3 Former Vice Presidential candidate John Edwards once took a case to trial where a girl had been born with cerebral palsy. The mother had refused an Emergency Cesarean which meant that the OBGYN could not force it on her. However, Edwards argued that the OBGYN’s failure to break the law and force the Cesarean on a non-consenting patient who claimed ignorance of the risk factors in a natural birth in her case meant that the OBGYN was guilty of medical malpractice. Playing on the sympathies of jurors who had no clue about how such medical decisions were made, Edwards won the case and the doctor (or his malpractice insurance company, rather) had to pay the family $4,250,000. (Details at Wikipedia — John Edwards: Legal Career). However, the fact is that cases like this happen daily throughout the US.

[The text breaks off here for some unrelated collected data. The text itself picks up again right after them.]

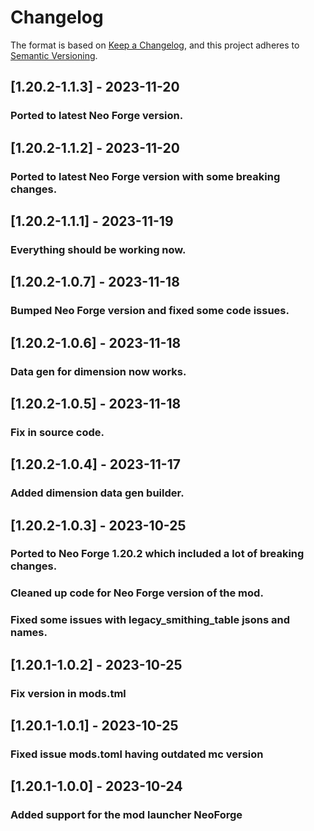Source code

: # Changelog

The format is based on [Keep a Changelog](https://keepachangelog.com/en/1.0.0/),
and this project adheres to [Semantic Versioning](https://semver.org/spec/v2.0.0.html).


## [1.20.2-1.1.3] - 2023-11-20

### Ported to latest Neo Forge version.

## [1.20.2-1.1.2] - 2023-11-20

### Ported to latest Neo Forge version with some breaking changes.

## [1.20.2-1.1.1] - 2023-11-19

### Everything should be working now.

## [1.20.2-1.0.7] - 2023-11-18

### Bumped Neo Forge version and fixed some code issues.

## [1.20.2-1.0.6] - 2023-11-18

### Data gen for dimension now works.


## [1.20.2-1.0.5] - 2023-11-18

### Fix in source code.

## [1.20.2-1.0.4] - 2023-11-17

### Added dimension data gen builder.


## [1.20.2-1.0.3] - 2023-10-25

### Ported to Neo Forge 1.20.2 which included a lot of breaking changes.
### Cleaned up code for Neo Forge version of the mod.
### Fixed some issues with legacy_smithing_table jsons and names.

## [1.20.1-1.0.2] - 2023-10-25

### Fix version in mods.tml

## [1.20.1-1.0.1] - 2023-10-25

### Fixed issue mods.toml having outdated mc version

## [1.20.1-1.0.0] - 2023-10-24

### Added support for the mod launcher NeoForge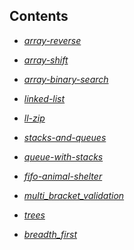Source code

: 

 ## Contents      

- *[array-reverse](https://github.com/Sondos-Braim/data-structures-and-algorithms-python/blob/master/data_structures_and_algorithms/challenges/array_reverse/README.md)* 

- *[array-shift](https://github.com/Sondos-Braim/data-structures-and-algorithms-python/blob/master/data_structures_and_algorithms/challenges/array_shift/README.md)* 

- *[array-binary-search](https://github.com/Sondos-Braim/data-structures-and-algorithms-python/blob/master/data_structures_and_algorithms/challenges/array_binary_search/README.md)* 

- *[linked-list](https://github.com/Sondos-Braim/data-structures-and-algorithms-python/blob/master/data_structures_and_algorithms/Data_Structures/linked_list/README.md)* 

- *[ll-zip](https://github.com/Sondos-Braim/data-structures-and-algorithms-python/blob/master/data_structures_and_algorithms/challenges/ll_zip/README.md)* 

- *[stacks-and-queues](https://github.com/Sondos-Braim/data-structures-and-algorithms-python/blob/master/data_structures_and_algorithms/Data_Structures/stacks_and_queues/README.md)* 

- *[queue-with-stacks](https://github.com/Sondos-Braim/data-structures-and-algorithms-python/blob/master/data_structures_and_algorithms/Data_Structures/queue-with-stacks/README.md)* 

- *[fifo-animal-shelter](https://github.com/Sondos-Braim/data-structures-and-algorithms-python/blob/master/data_structures_and_algorithms/challenges/fifo_animal_shelter/README.md)* 

- *[multi_bracket_validation](https://github.com/Sondos-Braim/data-structures-and-algorithms-python/blob/master/data_structures_and_algorithms/challenges/multi_bracket_validation/README.md)* 

- *[trees](https://github.com/Sondos-Braim/data-structures-and-algorithms-python/blob/master/data_structures_and_algorithms/Data_Structures/tree/README.md)* 

- *[breadth_first](https://github.com/Sondos-Braim/data-structures-and-algorithms-python/blob/master/data_structures_and_algorithms/challenges/breadth_tree/README.md)*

In some places it is difficult to find a practicing OBGYN and, for some women who have high-risk pregnancies, no OBGYN will take them on as patients. Cases like that one are why. Still, all doctors must carry malpractice insurance and, statistically, any healthcare worker (doctor, nurse, paramedic, orderly) who has practiced for more than three years has been named a defendant in a malpractice trial. My late brother, an EMT Basic, was named in a case and all he did was drive the damned ambulance! I got that three years’ statistic from a paper I read back in 2006 after my brother contacted me in a tizzy of worry because he didn’t know what to do after being told he was named in a malpractice suit. I’m trying to see if I can find it online or in my rather messy apartment. But, ask any doctor, EMT, or nurse in the US and chances are they have been named in a malpractice suit even if all they did was a routine temperature check on the patient.
Also, even if the doctor/EMT/nurse/whatever is cleared of malpractice, they and their insurance still have to bear the cost of the case. That’s part of why so many settle out-of-court. It’s cheaper to do that than it is to risk losing the case because of Stupid Jurors or to pay the lawyers for the cost of going to trial. Things like this are why so many people bandy about “tort reform” or “malpractice reform” as a Silver Bullet to Fix the American Medical System. Those things might help but they are not the only thing needed!
4 Man Dressed As Penguin Receives More Votes Than The Liberal Democrats (image taken from 25 Reasons Why We Love Scotland.
5 Seriously, what’s not to love about penguins? They’re flightless birds who have an adorable waddle-walk and they look like they’re wearing little tuxedos! Penguins. Are. Awesome.